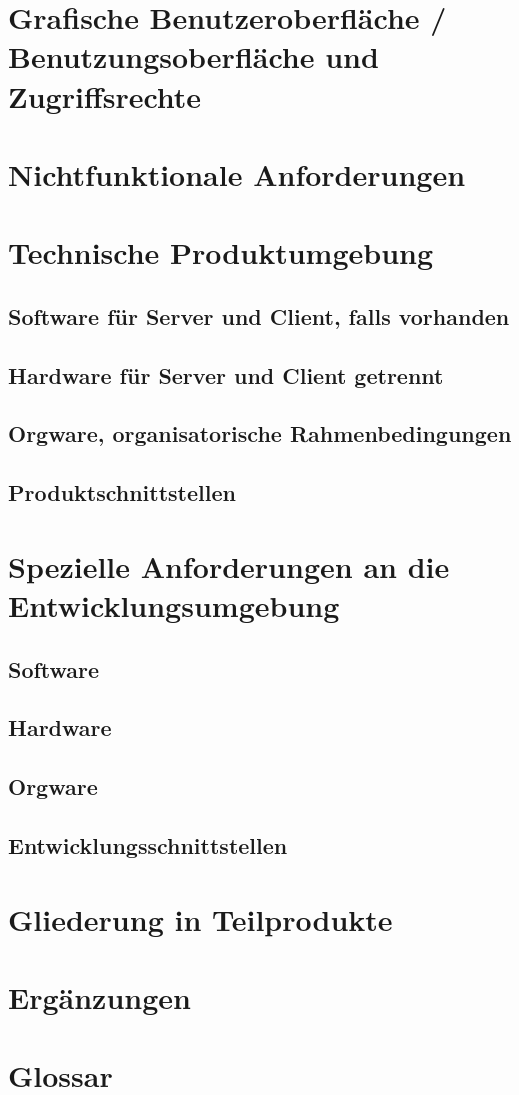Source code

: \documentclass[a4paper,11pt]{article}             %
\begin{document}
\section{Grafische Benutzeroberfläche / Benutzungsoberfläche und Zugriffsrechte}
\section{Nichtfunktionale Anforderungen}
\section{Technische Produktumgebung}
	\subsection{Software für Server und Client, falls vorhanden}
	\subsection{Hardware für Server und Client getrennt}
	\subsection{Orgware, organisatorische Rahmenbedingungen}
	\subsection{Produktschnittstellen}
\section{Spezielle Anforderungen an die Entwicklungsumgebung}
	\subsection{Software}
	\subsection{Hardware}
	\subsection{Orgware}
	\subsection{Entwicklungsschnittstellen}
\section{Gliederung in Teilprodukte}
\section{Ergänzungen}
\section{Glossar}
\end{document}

...

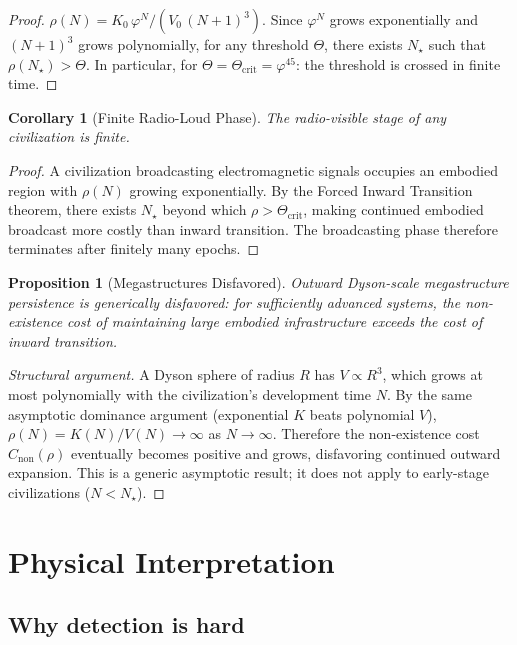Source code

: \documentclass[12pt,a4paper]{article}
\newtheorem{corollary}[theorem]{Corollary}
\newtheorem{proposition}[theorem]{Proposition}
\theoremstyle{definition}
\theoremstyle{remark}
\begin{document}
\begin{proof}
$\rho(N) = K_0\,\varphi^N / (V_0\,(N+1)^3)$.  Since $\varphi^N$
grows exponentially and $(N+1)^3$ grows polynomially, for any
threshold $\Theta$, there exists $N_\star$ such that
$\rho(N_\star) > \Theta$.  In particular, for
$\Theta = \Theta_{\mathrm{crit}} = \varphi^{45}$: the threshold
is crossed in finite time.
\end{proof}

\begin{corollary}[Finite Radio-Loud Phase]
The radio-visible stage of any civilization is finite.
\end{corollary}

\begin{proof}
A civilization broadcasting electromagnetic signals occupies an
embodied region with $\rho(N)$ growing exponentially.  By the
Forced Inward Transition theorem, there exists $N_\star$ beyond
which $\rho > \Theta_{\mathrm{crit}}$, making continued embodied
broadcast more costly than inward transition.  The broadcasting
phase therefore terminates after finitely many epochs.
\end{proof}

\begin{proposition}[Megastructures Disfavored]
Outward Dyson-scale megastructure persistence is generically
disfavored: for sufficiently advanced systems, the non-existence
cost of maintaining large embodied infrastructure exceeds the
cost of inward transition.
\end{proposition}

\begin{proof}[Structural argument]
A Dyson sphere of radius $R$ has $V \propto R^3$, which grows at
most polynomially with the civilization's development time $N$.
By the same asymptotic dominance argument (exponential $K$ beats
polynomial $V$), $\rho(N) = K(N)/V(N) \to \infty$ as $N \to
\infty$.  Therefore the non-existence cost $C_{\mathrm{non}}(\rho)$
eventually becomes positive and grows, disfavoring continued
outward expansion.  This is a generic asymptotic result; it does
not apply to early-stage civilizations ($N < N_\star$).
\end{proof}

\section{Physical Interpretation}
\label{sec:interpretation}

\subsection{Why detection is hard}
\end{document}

Task directions:
Transcribe the records above exactly, beginning at the line that contains "which $\rho >" and ending with the line that contains "disfavored: for sufficiently", both included, and nothing else.

Exercise answer:
which $\rho > \Theta_{\mathrm{crit}}$, making continued embodied
broadcast more costly than inward transition.  The broadcasting
phase therefore terminates after finitely many epochs.
\end{proof}

\begin{proposition}[Megastructures Disfavored]
Outward Dyson-scale megastructure persistence is generically
disfavored: for sufficiently advanced systems, the non-existence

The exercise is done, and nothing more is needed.